John Macy finally is shut out from Annie's and Helen's life. A writer - published in, among other places, The Atlantic - he becomes a drunk. Helen, now graduated from Radcliffe, has become celebrated on the lecture circuit, drawing $l000 fees which support the Wrentham household. John goes down to defeat. Annie, long childless, now womb-less, and Helen, still quivering for romance, remain indissoluble. There's a bleakly fascinating coda about John. Divorced from Annie Sullivan, he remarries and has a child. His second wife is a deaf mute.
As real-life dramatic as Gibson's material is, it has been oddly flattened by the scattershot effect of his scenes. While the story is basically chronological, nothing seems to happen without Gibson prodding it into melodramatic shape. We're not only aware of the carpentry, we're aware of the nails and the hammering. Further, because the characters have identities beyond Gibson's use of them, the identities stimulate a nagging thought that eventually proves destructive to their on-stage credibility. I kept wondering: did it really happen this way, were the menage a trois battles so close to Albee-ian high drama? "The Miracle Worker" was all of a piece. The image I had was that Gibson merely set the play in motion, and the play took over. But here, in "Monday," the effort is labored, self-conscious. Necessary information is delivered by two characters named Pete and Ed, who are little more than desperate devices, the Greek chorus in New England. There are occasional grandly noble lines: "The pain we feel is usable"; occasional overworked balances: John says, "I can't father a child, let alone an adult book"; Annie says to John, "Will you love me as I am, if I change enough?"

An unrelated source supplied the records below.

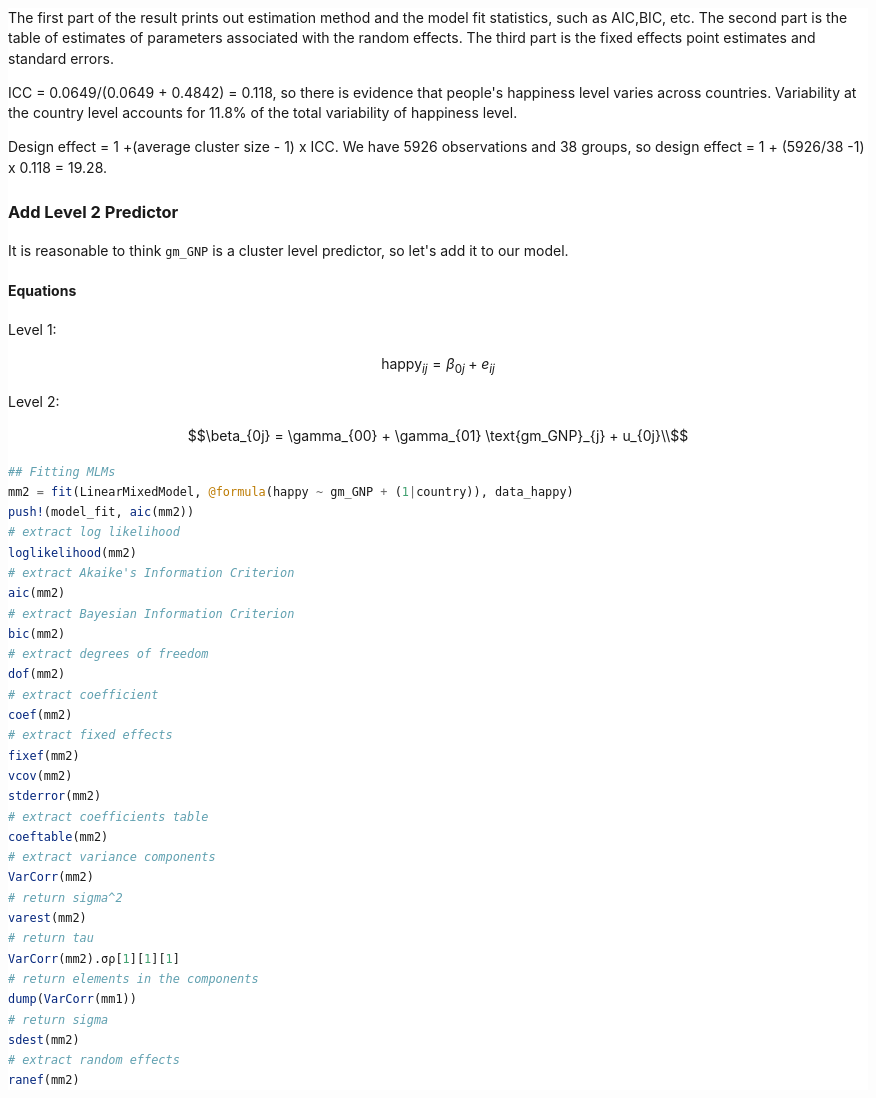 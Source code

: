 The first part of the result prints out estimation method and the model fit statistics, such as AIC,BIC, etc. The second 
part is the table of estimates of parameters associated with the random effects. The third part is the fixed effects 
point estimates and standard errors.

ICC = 0.0649/(0.0649 + 0.4842) = 0.118, so there is evidence that people's happiness level varies across countries.
Variability at the country level accounts for 11.8% of the total variability of happiness level.

Design effect = 1 +(average cluster size - 1) x ICC. We have 5926 observations and 38 groups, so 
design effect = 1 + (5926/38 -1) x 0.118 = 19.28.  

### Add Level 2 Predictor

It is reasonable to think `gm_GNP` is a cluster level predictor, so let's add it to our model.

#### Equations

Level 1:

```math
\text{happy}_{ij} = \beta_{0j} + e_{ij}
```
Level 2:

```math
\beta_{0j} = \gamma_{00} + \gamma_{01} \text{gm_GNP}_{j} + u_{0j}\\
```

```julia
## Fitting MLMs
mm2 = fit(LinearMixedModel, @formula(happy ~ gm_GNP + (1|country)), data_happy)
push!(model_fit, aic(mm2))
# extract log likelihood
loglikelihood(mm2)
# extract Akaike's Information Criterion
aic(mm2)
# extract Bayesian Information Criterion
bic(mm2)
# extract degrees of freedom
dof(mm2)
# extract coefficient
coef(mm2)
# extract fixed effects
fixef(mm2)
vcov(mm2)
stderror(mm2)
# extract coefficients table
coeftable(mm2)
# extract variance components
VarCorr(mm2)
# return sigma^2
varest(mm2)
# return tau
VarCorr(mm2).σρ[1][1][1]
# return elements in the components
dump(VarCorr(mm1))
# return sigma
sdest(mm2)
# extract random effects
ranef(mm2)
```
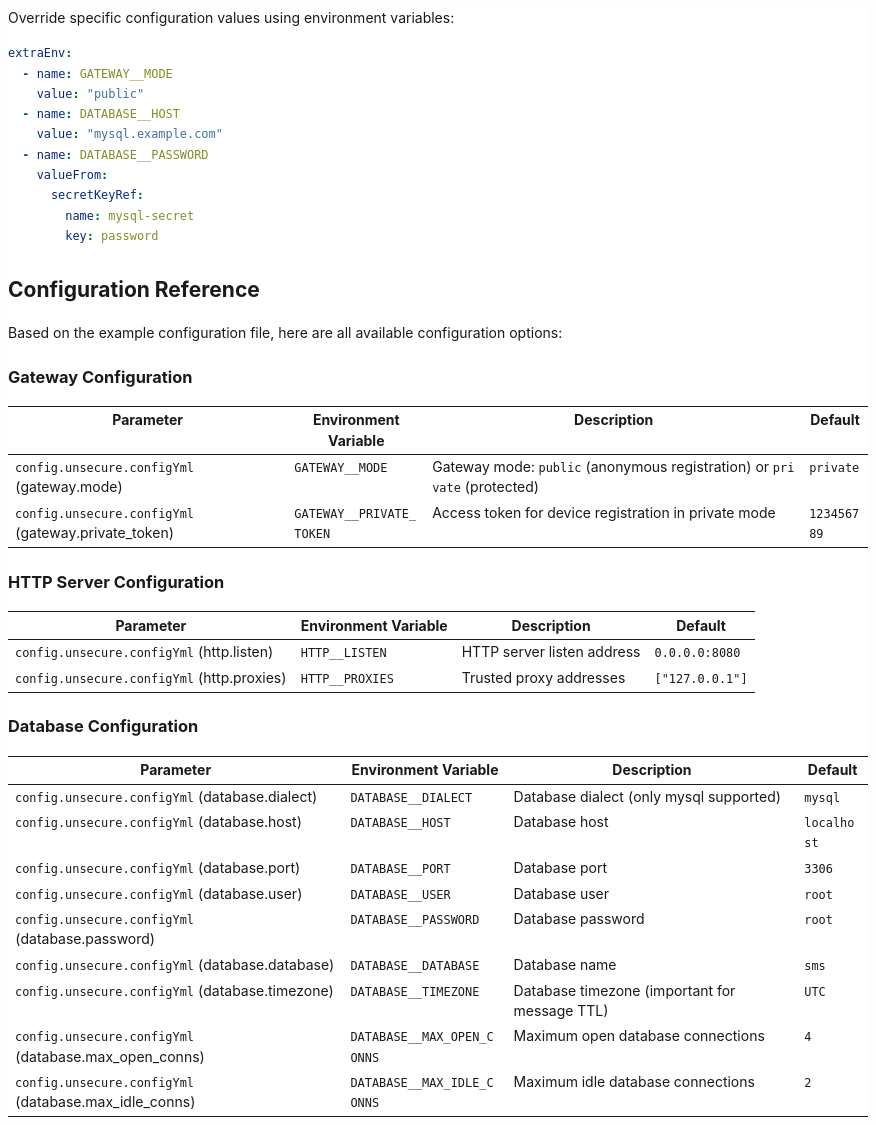 Override specific configuration values using environment variables:

```yaml
extraEnv:
  - name: GATEWAY__MODE
    value: "public"
  - name: DATABASE__HOST
    value: "mysql.example.com"
  - name: DATABASE__PASSWORD
    valueFrom:
      secretKeyRef:
        name: mysql-secret
        key: password
```

## Configuration Reference

Based on the example configuration file, here are all available configuration options:

### Gateway Configuration

| Parameter | Environment Variable | Description | Default |
|-----------|---------------------|-------------|---------|
| `config.unsecure.configYml` (gateway.mode) | `GATEWAY__MODE` | Gateway mode: `public` (anonymous registration) or `private` (protected) | `private` |
| `config.unsecure.configYml` (gateway.private_token) | `GATEWAY__PRIVATE_TOKEN` | Access token for device registration in private mode | `123456789` |

### HTTP Server Configuration

| Parameter | Environment Variable | Description | Default |
|-----------|---------------------|-------------|---------|
| `config.unsecure.configYml` (http.listen) | `HTTP__LISTEN` | HTTP server listen address | `0.0.0.0:8080` |
| `config.unsecure.configYml` (http.proxies) | `HTTP__PROXIES` | Trusted proxy addresses | `["127.0.0.1"]` |

### Database Configuration

| Parameter | Environment Variable | Description | Default |
|-----------|---------------------|-------------|---------|
| `config.unsecure.configYml` (database.dialect) | `DATABASE__DIALECT` | Database dialect (only mysql supported) | `mysql` |
| `config.unsecure.configYml` (database.host) | `DATABASE__HOST` | Database host | `localhost` |
| `config.unsecure.configYml` (database.port) | `DATABASE__PORT` | Database port | `3306` |
| `config.unsecure.configYml` (database.user) | `DATABASE__USER` | Database user | `root` |
| `config.unsecure.configYml` (database.password) | `DATABASE__PASSWORD` | Database password | `root` |
| `config.unsecure.configYml` (database.database) | `DATABASE__DATABASE` | Database name | `sms` |
| `config.unsecure.configYml` (database.timezone) | `DATABASE__TIMEZONE` | Database timezone (important for message TTL) | `UTC` |
| `config.unsecure.configYml` (database.max_open_conns) | `DATABASE__MAX_OPEN_CONNS` | Maximum open database connections | `4` |
| `config.unsecure.configYml` (database.max_idle_conns) | `DATABASE__MAX_IDLE_CONNS` | Maximum idle database connections | `2` |
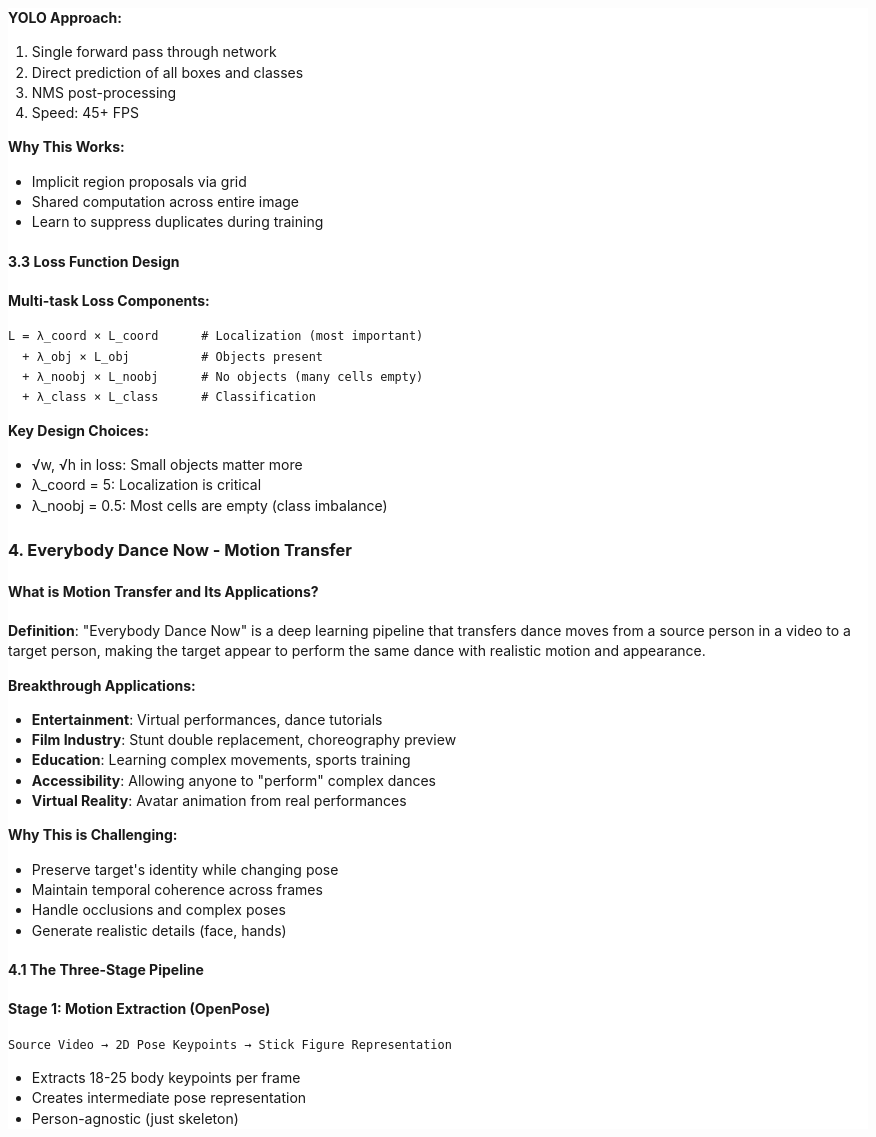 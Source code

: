 **YOLO Approach:**
1. Single forward pass through network
2. Direct prediction of all boxes and classes
3. NMS post-processing
4. Speed: 45+ FPS

**Why This Works:**
- Implicit region proposals via grid
- Shared computation across entire image
- Learn to suppress duplicates during training

#### 3.3 Loss Function Design

**Multi-task Loss Components:**
```
L = λ_coord × L_coord      # Localization (most important)
  + λ_obj × L_obj          # Objects present
  + λ_noobj × L_noobj      # No objects (many cells empty)
  + λ_class × L_class      # Classification
```

**Key Design Choices:**
- √w, √h in loss: Small objects matter more
- λ_coord = 5: Localization is critical
- λ_noobj = 0.5: Most cells are empty (class imbalance)

### 4. Everybody Dance Now - Motion Transfer

#### What is Motion Transfer and Its Applications?

**Definition**: "Everybody Dance Now" is a deep learning pipeline that transfers dance moves from a source person in a video to a target person, making the target appear to perform the same dance with realistic motion and appearance.

**Breakthrough Applications:**
- **Entertainment**: Virtual performances, dance tutorials
- **Film Industry**: Stunt double replacement, choreography preview
- **Education**: Learning complex movements, sports training
- **Accessibility**: Allowing anyone to "perform" complex dances
- **Virtual Reality**: Avatar animation from real performances

**Why This is Challenging:**
- Preserve target's identity while changing pose
- Maintain temporal coherence across frames
- Handle occlusions and complex poses
- Generate realistic details (face, hands)

#### 4.1 The Three-Stage Pipeline

**Stage 1: Motion Extraction (OpenPose)**
```
Source Video → 2D Pose Keypoints → Stick Figure Representation
```
- Extracts 18-25 body keypoints per frame
- Creates intermediate pose representation
- Person-agnostic (just skeleton)
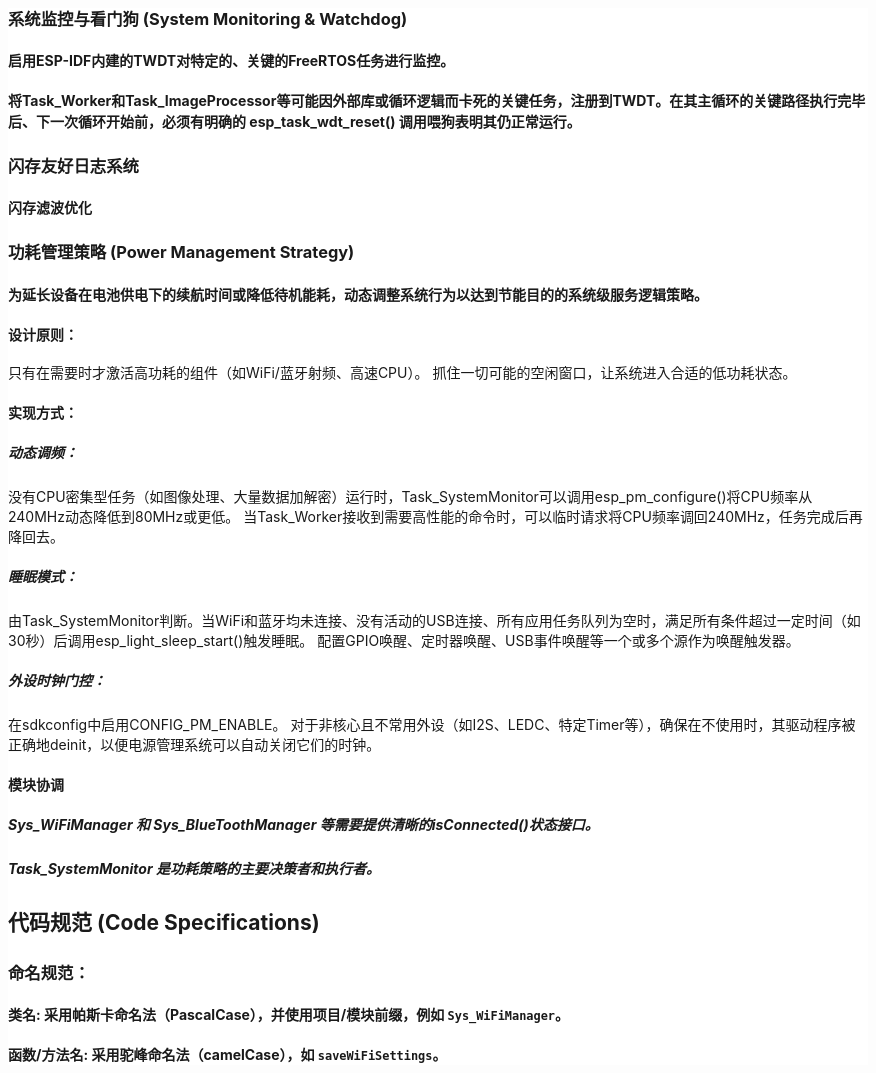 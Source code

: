 ### 系统监控与看门狗 (System Monitoring & Watchdog)

#### 启用ESP-IDF内建的TWDT对特定的、关键的FreeRTOS任务进行监控。

#### 将Task_Worker和Task_ImageProcessor等可能因外部库或循环逻辑而卡死的关键任务，注册到TWDT。在其主循环的关键路径执行完毕后、下一次循环开始前，必须有明确的 esp_task_wdt_reset() 调用喂狗表明其仍正常运行。

### 闪存友好日志系统

#### 闪存滤波优化

### 功耗管理策略 (Power Management Strategy)

#### 为延长设备在电池供电下的续航时间或降低待机能耗，动态调整系统行为以达到节能目的的系统级服务逻辑策略。

#### 设计原则：
只有在需要时才激活高功耗的组件（如WiFi/蓝牙射频、高速CPU）。
抓住一切可能的空闲窗口，让系统进入合适的低功耗状态。

#### 实现方式：

##### 动态调频：
没有CPU密集型任务（如图像处理、大量数据加解密）运行时，Task_SystemMonitor可以调用esp_pm_configure()将CPU频率从240MHz动态降低到80MHz或更低。
当Task_Worker接收到需要高性能的命令时，可以临时请求将CPU频率调回240MHz，任务完成后再降回去。

##### 睡眠模式：
 由Task_SystemMonitor判断。当WiFi和蓝牙均未连接、没有活动的USB连接、所有应用任务队列为空时，满足所有条件超过一定时间（如30秒）后调用esp_light_sleep_start()触发睡眠。
配置GPIO唤醒、定时器唤醒、USB事件唤醒等一个或多个源作为唤醒触发器。

##### 外设时钟门控：
在sdkconfig中启用CONFIG_PM_ENABLE。
对于非核心且不常用外设（如I2S、LEDC、特定Timer等），确保在不使用时，其驱动程序被正确地deinit，以便电源管理系统可以自动关闭它们的时钟。

#### 模块协调

##### Sys_WiFiManager 和 Sys_BlueToothManager 等需要提供清晰的isConnected()状态接口。

##### Task_SystemMonitor 是功耗策略的主要决策者和执行者。

## 代码规范 (Code Specifications)

### 命名规范：

#### **类名**: 采用帕斯卡命名法（PascalCase），并使用项目/模块前缀，例如 `Sys_WiFiManager`。

#### **函数/方法名**: 采用驼峰命名法（camelCase），如 `saveWiFiSettings`。
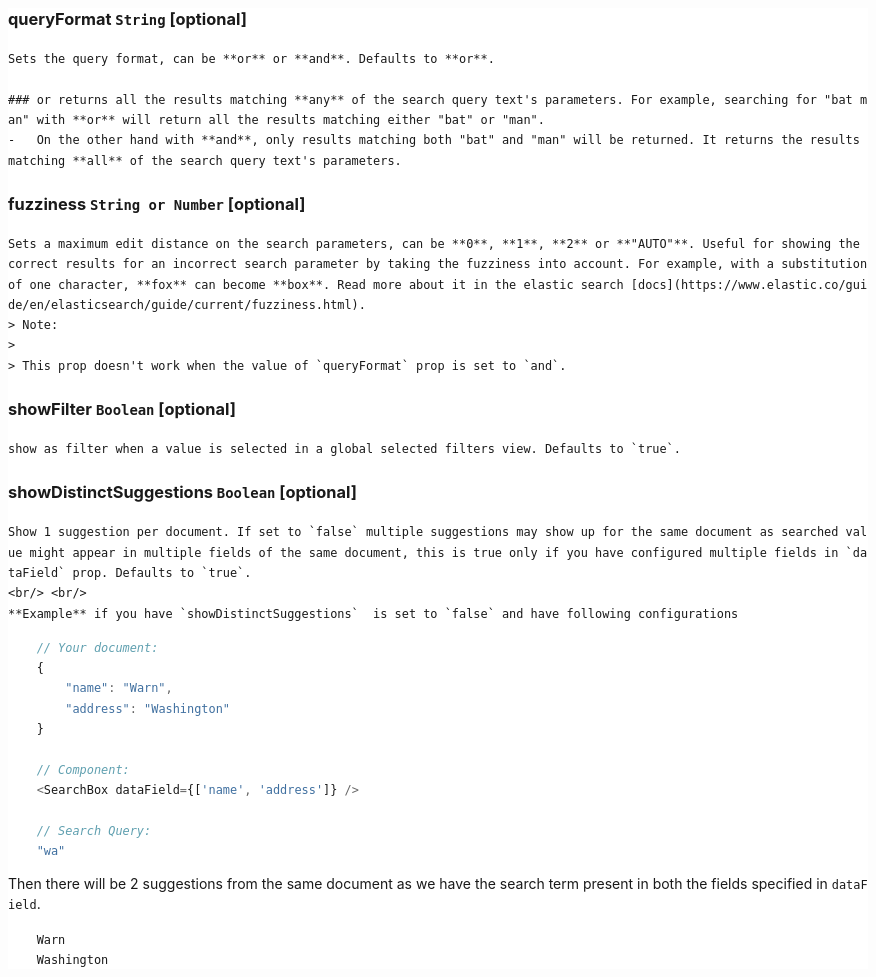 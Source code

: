 ### queryFormat `String` [optional]
    Sets the query format, can be **or** or **and**. Defaults to **or**.

    ### or returns all the results matching **any** of the search query text's parameters. For example, searching for "bat man" with **or** will return all the results matching either "bat" or "man".
    -   On the other hand with **and**, only results matching both "bat" and "man" will be returned. It returns the results matching **all** of the search query text's parameters.

### fuzziness `String or Number` [optional]
    Sets a maximum edit distance on the search parameters, can be **0**, **1**, **2** or **"AUTO"**. Useful for showing the correct results for an incorrect search parameter by taking the fuzziness into account. For example, with a substitution of one character, **fox** can become **box**. Read more about it in the elastic search [docs](https://www.elastic.co/guide/en/elasticsearch/guide/current/fuzziness.html).
    > Note:
    >
    > This prop doesn't work when the value of `queryFormat` prop is set to `and`.
### showFilter `Boolean` [optional]
    show as filter when a value is selected in a global selected filters view. Defaults to `true`.
### showDistinctSuggestions `Boolean` [optional]
    Show 1 suggestion per document. If set to `false` multiple suggestions may show up for the same document as searched value might appear in multiple fields of the same document, this is true only if you have configured multiple fields in `dataField` prop. Defaults to `true`.
	<br/> <br/>
    **Example** if you have `showDistinctSuggestions`  is set to `false` and have following configurations

```js
	// Your document:
	{
		"name": "Warn",
		"address": "Washington"
	}

	// Component:
	<SearchBox dataField={['name', 'address']} />

	// Search Query:
	"wa"
```


Then there will be 2 suggestions from the same document
as we have the search term present in both the fields
specified in `dataField`.


```
	Warn
	Washington
```
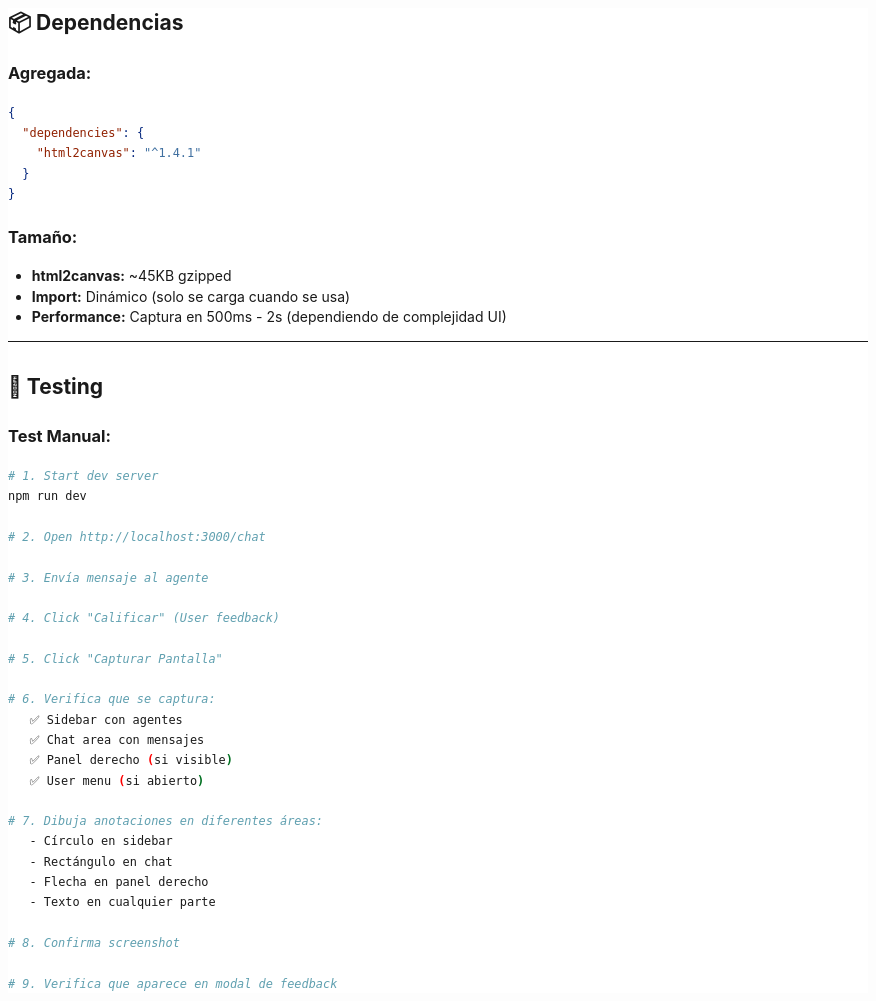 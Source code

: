 
## 📦 Dependencias

### Agregada:
```json
{
  "dependencies": {
    "html2canvas": "^1.4.1"
  }
}
```

### Tamaño:
- **html2canvas:** ~45KB gzipped
- **Import:** Dinámico (solo se carga cuando se usa)
- **Performance:** Captura en 500ms - 2s (dependiendo de complejidad UI)

---

## 🧪 Testing

### Test Manual:

```bash
# 1. Start dev server
npm run dev

# 2. Open http://localhost:3000/chat

# 3. Envía mensaje al agente

# 4. Click "Calificar" (User feedback)

# 5. Click "Capturar Pantalla"

# 6. Verifica que se captura:
   ✅ Sidebar con agentes
   ✅ Chat area con mensajes
   ✅ Panel derecho (si visible)
   ✅ User menu (si abierto)

# 7. Dibuja anotaciones en diferentes áreas:
   - Círculo en sidebar
   - Rectángulo en chat
   - Flecha en panel derecho
   - Texto en cualquier parte

# 8. Confirma screenshot

# 9. Verifica que aparece en modal de feedback
```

Under the direction of Arthur Penn, Karen Allen is wonderful as Helen Keller. She speaks in struggling voice, the words seeming to hit her palate, then suffer through a kind of nasal coherence. It's a close approximation of the squashed, wounded voice of someone who has no hearing to give the hard- earned words further shape. Karen Allen sometimes sounds like an arhythmic French actress trying to speaking English, but it's a workable speech pattern for Helen Keller. William Converse-Roberts is fine, too, as John Macy, at first eager and winning, at last lost, despairing, pitiable. Jane Alexander is flatly awful as Annie Sullivan, a performance - like the Hedda she did with the Hartman Theater Company - of one-note insistence. Here the note is nagging despotism, and scant echo of anything else. She snaps out the lines like a secretary in a Welfare Department, barely varying an emotion, and ending far removed from both Annie Sullivan and Anne Bancroft.
John Lee Beatty's set is an open deck, raftered house stucture, and suitable. The costumes by Carol Oditz are fine.
Is there to be "Helen Keller, III?" Seems likely. Annie Sullivan died in l936, and Helen Keller lived until l968. Near the end of "Monday After the Miracle" - with John Macy long gone - Jane Alexander says, "Another half begins now, without certain things . . ." Is "Tuesday After the Trio" in the works?